What happens when you combine an ice bucket with a cold shower?
Posted February 07, 2019 15:27:06 A cold shower can actually work to boost a swimmer’s chances of a big day in the pool, new research suggests.
A study published in the Journal of Sport and Exercise Psychology found that ice-water immersion (IW) can increase a swim’s stroke rate by 20 per cent.
IW involves water being heated up in the mouth of a swimmers mouth and then being heated in the body of the water being immersed.
This process causes the water to flow out of the mouth and into the water’s surface, where it mixes with the water that is flowing through the body.
When the water is heated in this way, it produces heat in the blood vessels, and this can increase blood flow in the muscles and reduce the risk of injury.
But when a swimmer’s body is cooled down and they drink cold water, the body only produces water in the form of heat in their blood vessels.
Ice water immersion, on the other hand, does not generate heat in any body part of the body, unlike IW.
The researchers used data from a swam-based pool safety survey to study the effect of IW on stroke rates.
They found that participants who experienced IW experienced a 20 per a 100-stroke stroke rate increase, and those who did not experienced IE had a 9 per a 150-stroke increase.
Researchers found that when a participant is cold, their stroke rate is not significantly different to that of a swim-average swimmer.
Swimmers with cold-water IW also had higher stroke rates compared to swimmers with ice-cold IW than swimmers who were not cold.
Dr Sarah Henningsen from the University of Queensland’s School of Sport, Exercise and Health Science said the study found the water was an important factor in determining stroke rates in the water.
“IW has a huge impact on stroke prevention in the sport, and it’s important that we understand how it works in real-life swimming pool environments,” she said.
In this article published in Australian Swimming, Dr Henninsen says there is a big debate about whether cold-Water immersion is effective for swimming, and whether it is safe.
She said: “What we do know is that there are people who are getting their stroke rates up when they’re cold, but we don’t know exactly what the underlying mechanisms are.”
It could be that the water temperature and the way that the warm water is introduced into the body has a significant effect on stroke and injury risk, or it could be the effect on blood flow through the muscle.

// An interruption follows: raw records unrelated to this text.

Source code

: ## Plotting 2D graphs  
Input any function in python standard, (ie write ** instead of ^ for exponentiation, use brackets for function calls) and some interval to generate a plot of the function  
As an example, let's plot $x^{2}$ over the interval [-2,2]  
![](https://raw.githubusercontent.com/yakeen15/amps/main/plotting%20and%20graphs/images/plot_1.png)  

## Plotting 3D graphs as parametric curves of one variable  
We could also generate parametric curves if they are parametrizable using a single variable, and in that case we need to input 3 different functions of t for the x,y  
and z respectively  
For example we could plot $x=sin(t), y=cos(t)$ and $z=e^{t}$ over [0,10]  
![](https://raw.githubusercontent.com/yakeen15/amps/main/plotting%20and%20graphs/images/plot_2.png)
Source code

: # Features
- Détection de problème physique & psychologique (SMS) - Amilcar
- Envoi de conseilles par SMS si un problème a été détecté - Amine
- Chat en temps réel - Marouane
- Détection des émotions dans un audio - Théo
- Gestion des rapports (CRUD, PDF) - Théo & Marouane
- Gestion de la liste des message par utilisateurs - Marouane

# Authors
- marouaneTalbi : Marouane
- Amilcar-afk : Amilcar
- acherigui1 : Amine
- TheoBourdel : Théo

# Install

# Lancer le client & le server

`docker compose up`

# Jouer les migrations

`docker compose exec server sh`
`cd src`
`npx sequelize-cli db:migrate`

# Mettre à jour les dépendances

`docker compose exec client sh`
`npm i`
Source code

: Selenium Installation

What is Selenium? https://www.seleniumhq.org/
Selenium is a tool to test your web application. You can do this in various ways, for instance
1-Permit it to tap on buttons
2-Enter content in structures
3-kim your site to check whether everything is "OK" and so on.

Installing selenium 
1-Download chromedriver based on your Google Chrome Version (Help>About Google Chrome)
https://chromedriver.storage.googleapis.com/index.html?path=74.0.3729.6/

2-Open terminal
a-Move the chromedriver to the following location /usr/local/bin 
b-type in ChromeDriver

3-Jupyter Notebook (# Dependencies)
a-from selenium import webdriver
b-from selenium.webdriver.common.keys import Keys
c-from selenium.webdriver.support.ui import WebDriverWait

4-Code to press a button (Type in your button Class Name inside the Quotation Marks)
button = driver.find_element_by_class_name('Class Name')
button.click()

“I don’t think it’s a clear cut issue in our study.
We know that cold-Swelling is effective, and we also know that it is possible for a person to get their stroke numbers up by just being cold, so I think it would be great to find out more about this.”
Swimmers are encouraged to take a warm shower every day, and Dr Hensinsen said it was important for swimmers to consider how cold water can impact their stroke risk.
“[Swimmers] should take a cold bath every day and consider whether the water in their pool can be cold enough to make it safe for swimming,” she added.